» DESCRIPTION OF THE TASK:
Which lines run from the one containing "is made commonplace." to the last line of the entries? Return them exactly, with nothing more.
== DATA EXCERPTS ==
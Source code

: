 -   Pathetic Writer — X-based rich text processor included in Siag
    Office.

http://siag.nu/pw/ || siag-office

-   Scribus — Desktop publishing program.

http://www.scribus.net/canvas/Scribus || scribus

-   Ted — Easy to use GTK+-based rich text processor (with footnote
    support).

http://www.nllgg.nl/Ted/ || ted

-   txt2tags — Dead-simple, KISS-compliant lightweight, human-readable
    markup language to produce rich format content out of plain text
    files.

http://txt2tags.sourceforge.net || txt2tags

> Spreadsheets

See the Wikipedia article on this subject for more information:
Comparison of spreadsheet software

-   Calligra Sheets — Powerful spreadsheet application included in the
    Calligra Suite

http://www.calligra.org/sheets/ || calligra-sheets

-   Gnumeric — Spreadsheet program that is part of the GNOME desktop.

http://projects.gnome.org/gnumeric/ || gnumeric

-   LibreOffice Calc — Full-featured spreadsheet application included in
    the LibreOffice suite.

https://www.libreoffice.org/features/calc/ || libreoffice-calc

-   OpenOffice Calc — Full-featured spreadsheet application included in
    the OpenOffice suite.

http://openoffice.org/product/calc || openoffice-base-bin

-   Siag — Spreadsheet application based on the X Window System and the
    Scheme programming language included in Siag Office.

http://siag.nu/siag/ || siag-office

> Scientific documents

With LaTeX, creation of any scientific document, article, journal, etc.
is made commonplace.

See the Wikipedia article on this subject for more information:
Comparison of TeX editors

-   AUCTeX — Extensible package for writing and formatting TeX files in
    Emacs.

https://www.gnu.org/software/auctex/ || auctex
===
» OUTPUT OF THE EXERCISE:
is made commonplace.

See the Wikipedia article on this subject for more information:
Comparison of TeX editors

-   AUCTeX — Extensible package for writing and formatting TeX files in
    Emacs.

https://www.gnu.org/software/auctex/ || auctex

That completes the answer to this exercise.